◆ **REQUIRED ACTION**
State how many lines below hold the word "large". Give that number and no other text.

(Saved entries)
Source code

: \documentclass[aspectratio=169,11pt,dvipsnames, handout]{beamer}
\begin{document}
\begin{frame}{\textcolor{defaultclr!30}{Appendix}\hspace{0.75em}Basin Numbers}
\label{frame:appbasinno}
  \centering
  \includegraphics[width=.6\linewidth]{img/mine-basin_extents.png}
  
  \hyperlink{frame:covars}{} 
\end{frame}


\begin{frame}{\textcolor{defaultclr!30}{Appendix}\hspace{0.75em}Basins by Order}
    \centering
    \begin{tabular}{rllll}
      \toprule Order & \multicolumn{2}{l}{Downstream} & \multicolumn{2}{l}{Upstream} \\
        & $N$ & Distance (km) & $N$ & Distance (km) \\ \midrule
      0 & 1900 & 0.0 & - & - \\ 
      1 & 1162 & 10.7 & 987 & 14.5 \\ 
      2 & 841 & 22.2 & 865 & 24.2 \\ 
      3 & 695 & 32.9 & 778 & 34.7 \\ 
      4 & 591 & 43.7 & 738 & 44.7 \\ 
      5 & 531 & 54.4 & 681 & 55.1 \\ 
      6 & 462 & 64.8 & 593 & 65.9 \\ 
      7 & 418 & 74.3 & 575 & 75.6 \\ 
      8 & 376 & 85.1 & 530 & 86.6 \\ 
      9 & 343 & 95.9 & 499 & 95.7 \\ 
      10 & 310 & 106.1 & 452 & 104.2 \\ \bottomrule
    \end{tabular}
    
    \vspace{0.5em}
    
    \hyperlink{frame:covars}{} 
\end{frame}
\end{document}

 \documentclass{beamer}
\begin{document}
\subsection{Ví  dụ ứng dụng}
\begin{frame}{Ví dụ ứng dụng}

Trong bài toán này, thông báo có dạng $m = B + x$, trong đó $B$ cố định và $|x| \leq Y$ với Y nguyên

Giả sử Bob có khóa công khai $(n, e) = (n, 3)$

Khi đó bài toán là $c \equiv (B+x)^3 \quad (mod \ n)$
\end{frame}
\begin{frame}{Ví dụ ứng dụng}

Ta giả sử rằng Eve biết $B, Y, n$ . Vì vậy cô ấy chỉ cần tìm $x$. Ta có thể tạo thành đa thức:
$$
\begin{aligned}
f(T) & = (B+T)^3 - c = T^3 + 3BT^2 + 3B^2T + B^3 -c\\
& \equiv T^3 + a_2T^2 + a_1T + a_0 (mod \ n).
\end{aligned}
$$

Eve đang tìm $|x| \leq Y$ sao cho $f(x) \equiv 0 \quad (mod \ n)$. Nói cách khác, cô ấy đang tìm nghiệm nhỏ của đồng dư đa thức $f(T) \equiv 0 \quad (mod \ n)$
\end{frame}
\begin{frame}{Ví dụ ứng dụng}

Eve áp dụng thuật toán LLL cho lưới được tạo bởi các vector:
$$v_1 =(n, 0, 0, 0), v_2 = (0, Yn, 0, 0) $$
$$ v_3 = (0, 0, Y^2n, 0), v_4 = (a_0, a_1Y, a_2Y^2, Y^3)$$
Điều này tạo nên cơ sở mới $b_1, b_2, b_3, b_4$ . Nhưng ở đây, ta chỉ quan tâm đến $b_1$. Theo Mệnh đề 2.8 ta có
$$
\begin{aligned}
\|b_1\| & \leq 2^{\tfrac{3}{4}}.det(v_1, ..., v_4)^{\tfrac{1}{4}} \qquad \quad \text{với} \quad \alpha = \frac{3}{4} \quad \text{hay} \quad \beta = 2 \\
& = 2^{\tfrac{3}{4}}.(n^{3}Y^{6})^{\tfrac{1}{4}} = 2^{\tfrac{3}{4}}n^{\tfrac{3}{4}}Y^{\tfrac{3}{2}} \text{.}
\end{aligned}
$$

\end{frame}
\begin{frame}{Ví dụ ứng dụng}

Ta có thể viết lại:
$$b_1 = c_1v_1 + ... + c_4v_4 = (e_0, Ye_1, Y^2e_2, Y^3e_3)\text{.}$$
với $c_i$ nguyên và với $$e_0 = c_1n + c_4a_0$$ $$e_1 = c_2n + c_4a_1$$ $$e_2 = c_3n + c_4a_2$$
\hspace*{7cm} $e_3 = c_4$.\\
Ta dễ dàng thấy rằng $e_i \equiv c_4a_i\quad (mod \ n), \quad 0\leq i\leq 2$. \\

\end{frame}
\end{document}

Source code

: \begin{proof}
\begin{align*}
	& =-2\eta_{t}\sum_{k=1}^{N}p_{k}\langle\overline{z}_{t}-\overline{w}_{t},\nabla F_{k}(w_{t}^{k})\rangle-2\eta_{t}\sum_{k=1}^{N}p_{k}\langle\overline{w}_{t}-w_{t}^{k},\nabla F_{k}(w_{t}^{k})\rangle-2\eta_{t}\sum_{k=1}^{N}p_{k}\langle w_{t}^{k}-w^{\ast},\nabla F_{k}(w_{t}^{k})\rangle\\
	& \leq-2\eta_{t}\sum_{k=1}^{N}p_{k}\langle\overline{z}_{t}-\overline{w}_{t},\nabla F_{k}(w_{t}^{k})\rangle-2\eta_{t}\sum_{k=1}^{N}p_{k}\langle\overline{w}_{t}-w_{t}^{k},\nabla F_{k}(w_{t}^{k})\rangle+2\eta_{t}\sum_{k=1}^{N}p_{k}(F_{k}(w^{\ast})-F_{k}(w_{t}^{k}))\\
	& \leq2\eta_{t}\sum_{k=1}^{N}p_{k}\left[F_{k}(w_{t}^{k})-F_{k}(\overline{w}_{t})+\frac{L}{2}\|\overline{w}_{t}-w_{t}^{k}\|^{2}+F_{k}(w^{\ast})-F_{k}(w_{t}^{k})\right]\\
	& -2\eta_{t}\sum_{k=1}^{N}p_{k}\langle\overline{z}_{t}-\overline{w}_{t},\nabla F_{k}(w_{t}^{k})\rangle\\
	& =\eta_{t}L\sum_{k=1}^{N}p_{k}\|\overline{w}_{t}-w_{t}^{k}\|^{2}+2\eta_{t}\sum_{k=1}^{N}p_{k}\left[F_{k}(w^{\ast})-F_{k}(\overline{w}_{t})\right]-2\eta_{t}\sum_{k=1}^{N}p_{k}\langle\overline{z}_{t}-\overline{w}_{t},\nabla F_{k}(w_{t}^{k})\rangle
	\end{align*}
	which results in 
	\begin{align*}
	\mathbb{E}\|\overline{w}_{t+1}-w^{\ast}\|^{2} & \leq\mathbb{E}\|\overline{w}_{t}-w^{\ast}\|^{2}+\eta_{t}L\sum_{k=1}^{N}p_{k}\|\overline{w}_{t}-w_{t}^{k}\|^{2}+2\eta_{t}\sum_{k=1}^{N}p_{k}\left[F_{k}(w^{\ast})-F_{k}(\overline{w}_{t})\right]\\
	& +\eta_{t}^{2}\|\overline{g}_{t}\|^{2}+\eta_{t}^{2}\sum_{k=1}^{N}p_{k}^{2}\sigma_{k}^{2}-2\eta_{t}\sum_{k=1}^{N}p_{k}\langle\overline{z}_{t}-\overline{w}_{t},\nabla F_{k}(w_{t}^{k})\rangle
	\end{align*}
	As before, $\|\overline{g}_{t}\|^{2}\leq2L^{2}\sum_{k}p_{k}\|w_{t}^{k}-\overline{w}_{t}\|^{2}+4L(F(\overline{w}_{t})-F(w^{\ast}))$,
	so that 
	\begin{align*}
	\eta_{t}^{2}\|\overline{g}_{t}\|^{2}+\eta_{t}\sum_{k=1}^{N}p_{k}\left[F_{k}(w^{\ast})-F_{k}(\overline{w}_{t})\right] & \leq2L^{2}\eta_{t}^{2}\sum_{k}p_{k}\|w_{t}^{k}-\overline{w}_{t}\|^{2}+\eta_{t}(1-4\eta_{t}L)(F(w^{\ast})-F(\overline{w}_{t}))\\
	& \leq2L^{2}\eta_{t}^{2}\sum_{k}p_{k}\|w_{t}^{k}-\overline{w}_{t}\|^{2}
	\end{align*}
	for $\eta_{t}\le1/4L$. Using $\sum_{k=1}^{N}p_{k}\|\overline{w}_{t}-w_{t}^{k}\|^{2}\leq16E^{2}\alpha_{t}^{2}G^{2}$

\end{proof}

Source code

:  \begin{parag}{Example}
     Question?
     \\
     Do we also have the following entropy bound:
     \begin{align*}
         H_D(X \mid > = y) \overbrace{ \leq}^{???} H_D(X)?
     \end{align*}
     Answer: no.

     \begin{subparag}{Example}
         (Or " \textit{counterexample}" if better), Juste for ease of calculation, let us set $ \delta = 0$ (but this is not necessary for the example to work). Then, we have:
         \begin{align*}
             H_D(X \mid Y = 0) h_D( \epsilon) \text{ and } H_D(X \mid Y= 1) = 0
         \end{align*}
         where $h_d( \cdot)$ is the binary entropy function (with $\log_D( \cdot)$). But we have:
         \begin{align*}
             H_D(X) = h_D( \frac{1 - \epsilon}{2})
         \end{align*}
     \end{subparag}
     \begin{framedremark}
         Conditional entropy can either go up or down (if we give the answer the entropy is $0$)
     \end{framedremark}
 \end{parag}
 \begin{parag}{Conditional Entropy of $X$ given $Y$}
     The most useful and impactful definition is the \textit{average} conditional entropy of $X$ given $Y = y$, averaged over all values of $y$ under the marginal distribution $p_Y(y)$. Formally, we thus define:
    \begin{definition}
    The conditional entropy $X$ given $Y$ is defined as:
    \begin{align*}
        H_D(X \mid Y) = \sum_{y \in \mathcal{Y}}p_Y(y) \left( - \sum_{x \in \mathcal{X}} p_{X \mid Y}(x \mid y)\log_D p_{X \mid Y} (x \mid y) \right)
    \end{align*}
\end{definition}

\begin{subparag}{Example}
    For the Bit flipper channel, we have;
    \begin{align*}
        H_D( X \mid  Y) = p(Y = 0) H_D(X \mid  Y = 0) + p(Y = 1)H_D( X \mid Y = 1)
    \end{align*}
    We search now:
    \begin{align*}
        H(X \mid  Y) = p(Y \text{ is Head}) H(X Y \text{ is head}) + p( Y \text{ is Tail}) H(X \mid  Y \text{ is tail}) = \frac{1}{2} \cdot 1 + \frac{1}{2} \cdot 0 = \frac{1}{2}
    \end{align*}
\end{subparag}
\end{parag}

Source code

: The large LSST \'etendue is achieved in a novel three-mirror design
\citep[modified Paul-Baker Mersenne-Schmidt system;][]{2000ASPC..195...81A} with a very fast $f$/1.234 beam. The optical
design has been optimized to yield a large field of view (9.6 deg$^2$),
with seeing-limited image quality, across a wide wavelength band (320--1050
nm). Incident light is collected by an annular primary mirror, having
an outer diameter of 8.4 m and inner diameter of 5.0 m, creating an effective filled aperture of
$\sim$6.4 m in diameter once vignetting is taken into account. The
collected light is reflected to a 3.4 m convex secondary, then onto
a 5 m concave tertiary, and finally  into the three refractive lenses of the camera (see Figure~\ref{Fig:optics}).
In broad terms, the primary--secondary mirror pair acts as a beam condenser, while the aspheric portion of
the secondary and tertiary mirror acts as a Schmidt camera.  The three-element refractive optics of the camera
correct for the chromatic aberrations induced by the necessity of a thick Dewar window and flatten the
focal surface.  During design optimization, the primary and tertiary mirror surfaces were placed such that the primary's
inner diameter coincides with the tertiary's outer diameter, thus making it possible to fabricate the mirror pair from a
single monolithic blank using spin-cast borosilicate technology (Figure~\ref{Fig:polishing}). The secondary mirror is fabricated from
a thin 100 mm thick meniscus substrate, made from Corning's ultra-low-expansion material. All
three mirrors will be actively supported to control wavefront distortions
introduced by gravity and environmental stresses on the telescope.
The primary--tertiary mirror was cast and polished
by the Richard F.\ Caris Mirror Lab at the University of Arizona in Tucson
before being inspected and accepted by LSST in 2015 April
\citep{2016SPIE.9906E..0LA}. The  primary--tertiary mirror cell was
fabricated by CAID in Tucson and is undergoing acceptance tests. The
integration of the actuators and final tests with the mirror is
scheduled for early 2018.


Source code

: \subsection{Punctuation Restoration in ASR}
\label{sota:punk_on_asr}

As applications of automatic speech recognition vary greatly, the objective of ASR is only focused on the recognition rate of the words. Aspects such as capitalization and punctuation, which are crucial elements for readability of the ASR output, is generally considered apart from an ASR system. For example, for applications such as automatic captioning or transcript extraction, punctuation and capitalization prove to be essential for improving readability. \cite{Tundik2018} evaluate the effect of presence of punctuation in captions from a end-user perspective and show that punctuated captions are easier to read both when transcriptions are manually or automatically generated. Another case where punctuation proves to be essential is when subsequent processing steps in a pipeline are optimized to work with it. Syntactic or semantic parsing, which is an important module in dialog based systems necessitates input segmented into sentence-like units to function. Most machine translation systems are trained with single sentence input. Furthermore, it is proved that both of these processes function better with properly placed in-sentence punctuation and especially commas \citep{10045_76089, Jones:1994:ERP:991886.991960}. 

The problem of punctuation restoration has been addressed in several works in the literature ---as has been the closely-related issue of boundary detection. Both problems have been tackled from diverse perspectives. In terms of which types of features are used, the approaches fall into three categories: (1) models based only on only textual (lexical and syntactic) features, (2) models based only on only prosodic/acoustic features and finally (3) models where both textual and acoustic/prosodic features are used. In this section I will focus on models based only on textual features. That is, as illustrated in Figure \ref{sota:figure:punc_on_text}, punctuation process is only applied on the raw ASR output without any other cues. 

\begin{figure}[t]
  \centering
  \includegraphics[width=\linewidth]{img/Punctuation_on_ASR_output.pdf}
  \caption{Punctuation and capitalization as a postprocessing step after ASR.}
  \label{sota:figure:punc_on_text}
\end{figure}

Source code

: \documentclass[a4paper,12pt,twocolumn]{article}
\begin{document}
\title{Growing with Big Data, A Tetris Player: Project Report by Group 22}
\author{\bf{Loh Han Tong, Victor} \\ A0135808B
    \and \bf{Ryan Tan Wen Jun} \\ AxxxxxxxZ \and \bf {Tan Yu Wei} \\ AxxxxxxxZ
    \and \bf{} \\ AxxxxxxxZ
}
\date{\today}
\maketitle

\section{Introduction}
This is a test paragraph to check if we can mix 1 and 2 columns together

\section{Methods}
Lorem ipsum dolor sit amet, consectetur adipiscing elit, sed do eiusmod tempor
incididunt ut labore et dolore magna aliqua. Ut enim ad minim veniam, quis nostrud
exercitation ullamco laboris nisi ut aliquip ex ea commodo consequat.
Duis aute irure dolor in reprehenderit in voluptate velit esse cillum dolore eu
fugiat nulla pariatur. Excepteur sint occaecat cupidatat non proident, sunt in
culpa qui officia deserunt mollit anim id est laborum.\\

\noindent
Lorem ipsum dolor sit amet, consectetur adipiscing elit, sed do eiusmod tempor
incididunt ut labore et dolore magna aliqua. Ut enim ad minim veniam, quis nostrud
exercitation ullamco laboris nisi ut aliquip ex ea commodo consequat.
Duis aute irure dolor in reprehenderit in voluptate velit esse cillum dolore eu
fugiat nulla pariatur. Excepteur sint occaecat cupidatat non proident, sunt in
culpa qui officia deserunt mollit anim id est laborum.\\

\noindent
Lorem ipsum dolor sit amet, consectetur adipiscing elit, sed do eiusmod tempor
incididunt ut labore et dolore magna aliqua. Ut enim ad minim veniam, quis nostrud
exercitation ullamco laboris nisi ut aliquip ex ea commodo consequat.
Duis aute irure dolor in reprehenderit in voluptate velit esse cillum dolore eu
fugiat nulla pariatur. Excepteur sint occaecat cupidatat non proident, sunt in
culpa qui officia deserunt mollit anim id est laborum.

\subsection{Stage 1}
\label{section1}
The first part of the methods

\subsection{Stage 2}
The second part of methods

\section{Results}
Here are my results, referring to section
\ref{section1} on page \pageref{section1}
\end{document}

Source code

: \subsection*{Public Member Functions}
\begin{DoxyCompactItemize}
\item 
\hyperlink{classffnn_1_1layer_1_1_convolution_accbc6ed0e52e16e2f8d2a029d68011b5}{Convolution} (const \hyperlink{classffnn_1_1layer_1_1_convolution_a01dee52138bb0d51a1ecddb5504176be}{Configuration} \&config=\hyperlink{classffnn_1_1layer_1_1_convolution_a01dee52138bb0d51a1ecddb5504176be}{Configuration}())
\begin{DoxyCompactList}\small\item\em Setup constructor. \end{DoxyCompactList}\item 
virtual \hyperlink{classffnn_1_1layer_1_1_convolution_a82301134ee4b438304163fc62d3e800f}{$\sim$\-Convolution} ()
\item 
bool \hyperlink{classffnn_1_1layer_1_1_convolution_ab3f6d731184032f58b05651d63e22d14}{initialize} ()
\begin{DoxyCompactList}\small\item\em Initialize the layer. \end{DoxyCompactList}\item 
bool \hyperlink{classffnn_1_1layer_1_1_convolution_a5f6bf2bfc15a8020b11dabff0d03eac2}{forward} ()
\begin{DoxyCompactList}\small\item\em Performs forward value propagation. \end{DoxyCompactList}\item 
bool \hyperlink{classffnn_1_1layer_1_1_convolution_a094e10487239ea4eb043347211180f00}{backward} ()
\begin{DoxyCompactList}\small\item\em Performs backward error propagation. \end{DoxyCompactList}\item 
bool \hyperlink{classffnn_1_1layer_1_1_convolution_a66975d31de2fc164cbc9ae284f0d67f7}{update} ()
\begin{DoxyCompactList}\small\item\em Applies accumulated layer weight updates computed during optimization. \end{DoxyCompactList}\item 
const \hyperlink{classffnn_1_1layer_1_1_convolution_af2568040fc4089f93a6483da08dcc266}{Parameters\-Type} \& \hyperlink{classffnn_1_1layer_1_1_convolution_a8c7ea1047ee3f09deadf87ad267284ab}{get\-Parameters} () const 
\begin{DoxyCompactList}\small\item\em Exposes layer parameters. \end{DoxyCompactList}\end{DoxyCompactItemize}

◆ **ANSWER SPACE**
2